Defensive eating

It's called "defensive eating." Think of it as protecting yourself from overeating when you're in a restaurant. Too many conversationally-luscious, full-plate moments are bound to show up on our mid-sections.

As we age, if we eat too well, too often, it's harder to recover (i.e., lose gained weight). Our health starts a slow, downhill slide. The link between eating high-fat, high-carb foods and type 2 diabetes, heart attack/stroke and premature death is indisputable.

So, this is a message about helping yourself — sort of like when you're at a friend's house and she has a big plate of just-baked chocolate chip cookies and says, "Help yourself."

"Help!" is right.

I'm thinking about this for two reasons. The first one is directly related to a "dinner out" with my husband last night. It was special and at our favorite restaurant. It involved an appetizer, a bottle of wine, a rich entrée, dessert, and tenderly good conversation.

The moment was oh-so worth it, but there are defensive strategies I could have used in order to feel slightly less guilty this morning.

The second reason for tackling this topic relates to something I read in this month's Consumer Reports on Health (actually, I read it this very morning, the morning after the night before — that's my excuse and I'm sticking to it).
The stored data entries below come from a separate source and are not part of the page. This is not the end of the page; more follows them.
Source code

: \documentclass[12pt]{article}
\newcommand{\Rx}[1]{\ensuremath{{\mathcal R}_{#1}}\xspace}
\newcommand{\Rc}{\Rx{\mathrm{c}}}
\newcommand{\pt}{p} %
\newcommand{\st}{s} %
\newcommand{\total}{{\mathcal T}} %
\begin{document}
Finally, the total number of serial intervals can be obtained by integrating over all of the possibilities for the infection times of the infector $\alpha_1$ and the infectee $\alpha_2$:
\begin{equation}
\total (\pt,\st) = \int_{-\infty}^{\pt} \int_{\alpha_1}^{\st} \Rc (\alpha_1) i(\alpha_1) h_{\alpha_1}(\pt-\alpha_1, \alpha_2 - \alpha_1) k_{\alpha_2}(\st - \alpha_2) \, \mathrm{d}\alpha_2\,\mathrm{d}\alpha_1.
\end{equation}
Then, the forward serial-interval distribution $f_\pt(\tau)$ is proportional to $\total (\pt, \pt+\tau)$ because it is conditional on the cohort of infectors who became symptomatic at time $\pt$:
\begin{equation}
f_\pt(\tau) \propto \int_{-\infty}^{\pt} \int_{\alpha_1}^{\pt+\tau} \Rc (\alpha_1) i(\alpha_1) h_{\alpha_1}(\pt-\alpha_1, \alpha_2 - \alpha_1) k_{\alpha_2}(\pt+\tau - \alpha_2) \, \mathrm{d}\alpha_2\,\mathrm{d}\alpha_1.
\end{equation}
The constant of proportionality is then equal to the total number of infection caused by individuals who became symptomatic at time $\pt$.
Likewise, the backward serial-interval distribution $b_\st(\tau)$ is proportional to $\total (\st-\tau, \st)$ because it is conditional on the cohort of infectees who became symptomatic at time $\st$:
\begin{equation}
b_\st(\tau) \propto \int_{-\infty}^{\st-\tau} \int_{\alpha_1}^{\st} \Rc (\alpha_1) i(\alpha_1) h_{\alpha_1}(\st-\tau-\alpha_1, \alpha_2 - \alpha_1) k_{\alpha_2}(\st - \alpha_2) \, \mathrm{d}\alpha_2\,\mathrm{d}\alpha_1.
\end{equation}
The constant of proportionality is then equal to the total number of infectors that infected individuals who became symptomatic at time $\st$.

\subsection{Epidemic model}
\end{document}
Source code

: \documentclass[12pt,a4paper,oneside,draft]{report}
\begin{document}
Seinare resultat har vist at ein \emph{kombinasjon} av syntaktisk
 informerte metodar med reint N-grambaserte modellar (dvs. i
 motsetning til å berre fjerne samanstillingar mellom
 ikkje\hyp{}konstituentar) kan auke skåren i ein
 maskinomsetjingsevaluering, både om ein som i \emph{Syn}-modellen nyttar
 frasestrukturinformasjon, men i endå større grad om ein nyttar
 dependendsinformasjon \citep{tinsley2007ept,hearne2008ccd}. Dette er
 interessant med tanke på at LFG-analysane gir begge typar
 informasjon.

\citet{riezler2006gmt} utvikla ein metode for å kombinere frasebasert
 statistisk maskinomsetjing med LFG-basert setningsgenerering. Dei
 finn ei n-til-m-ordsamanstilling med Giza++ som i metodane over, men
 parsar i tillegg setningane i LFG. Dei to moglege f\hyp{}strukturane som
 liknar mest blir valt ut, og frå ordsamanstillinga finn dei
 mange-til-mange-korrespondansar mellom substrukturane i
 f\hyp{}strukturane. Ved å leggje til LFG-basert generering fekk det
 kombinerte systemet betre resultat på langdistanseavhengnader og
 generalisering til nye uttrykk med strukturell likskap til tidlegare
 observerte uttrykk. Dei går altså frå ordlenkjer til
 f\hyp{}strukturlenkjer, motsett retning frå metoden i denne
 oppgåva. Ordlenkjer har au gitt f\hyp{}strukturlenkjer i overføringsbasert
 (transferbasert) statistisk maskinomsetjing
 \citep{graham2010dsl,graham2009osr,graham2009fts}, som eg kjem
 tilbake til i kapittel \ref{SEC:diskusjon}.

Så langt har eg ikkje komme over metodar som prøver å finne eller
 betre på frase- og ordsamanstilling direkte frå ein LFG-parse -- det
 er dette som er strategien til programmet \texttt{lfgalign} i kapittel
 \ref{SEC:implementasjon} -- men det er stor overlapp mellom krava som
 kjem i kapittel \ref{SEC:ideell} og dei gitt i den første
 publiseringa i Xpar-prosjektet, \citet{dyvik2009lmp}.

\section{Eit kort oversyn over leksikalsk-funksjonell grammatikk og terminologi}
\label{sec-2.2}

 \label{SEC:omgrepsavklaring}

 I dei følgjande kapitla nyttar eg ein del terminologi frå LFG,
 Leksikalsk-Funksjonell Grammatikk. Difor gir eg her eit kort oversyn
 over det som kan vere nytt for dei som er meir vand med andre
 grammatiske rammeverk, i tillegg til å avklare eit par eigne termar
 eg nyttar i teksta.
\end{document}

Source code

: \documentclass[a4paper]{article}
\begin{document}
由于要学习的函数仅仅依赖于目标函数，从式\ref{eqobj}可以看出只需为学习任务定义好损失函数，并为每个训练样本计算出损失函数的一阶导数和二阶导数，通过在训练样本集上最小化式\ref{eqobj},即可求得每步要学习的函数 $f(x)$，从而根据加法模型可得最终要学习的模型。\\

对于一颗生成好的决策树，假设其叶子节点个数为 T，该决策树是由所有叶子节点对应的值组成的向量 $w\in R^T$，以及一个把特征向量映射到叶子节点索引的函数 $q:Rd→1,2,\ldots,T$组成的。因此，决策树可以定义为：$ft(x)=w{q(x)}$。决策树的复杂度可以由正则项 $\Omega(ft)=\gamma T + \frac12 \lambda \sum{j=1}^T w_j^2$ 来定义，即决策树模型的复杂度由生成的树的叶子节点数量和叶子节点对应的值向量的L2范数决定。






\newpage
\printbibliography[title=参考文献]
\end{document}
The article talked about how many calories, as well as how much fat and sodium, we can get (got) from an eating-out meal.

For example, one fast-food meal can easily provide not just more calories than I need in an entire day — but twice as many calories as I need in a day. Consumer Reports ( ) calls it "fast fat food" or a "heart attack to go." Both fast food restaurants and the white tablecloth variety present challenges.

Help is on the way.

I think the best approach involves asking for what you want, such as "sauce on the side" or "extra vegetables, no potato." If you have an appetizer or a dessert, share it with your tablemate(s) — or in some restaurants, look for "dessert bites."

Some diners divide their food in half when it arrives at the table. They ask for part of their entrée to be wrapped and put in the restaurant refrigerator to be retrieved before departing. (It's easy to forget — you might want to write yourself a reminder on an available napkin).

That little dividing trick might just be the ultimate in portion control. It also guarantees a lovely next-day lunch — which should be eaten from a smaller-sized (no more than 9-inch) plate. Big plates make us bigger eaters. By the way, there's a vividly pictorial article/book that might also help us tackle the challenge, "Eat This. Not That." (

Portion control is the key. When I see a restaurant patron order a salad, and then lightly dip a forkful of greens in a small cup of dressing that's provided separately, I want to go over and hug him or her. What a good model. If I follow that lead I can definitely have one of my friend's warm cookies — one delicious bite at a time.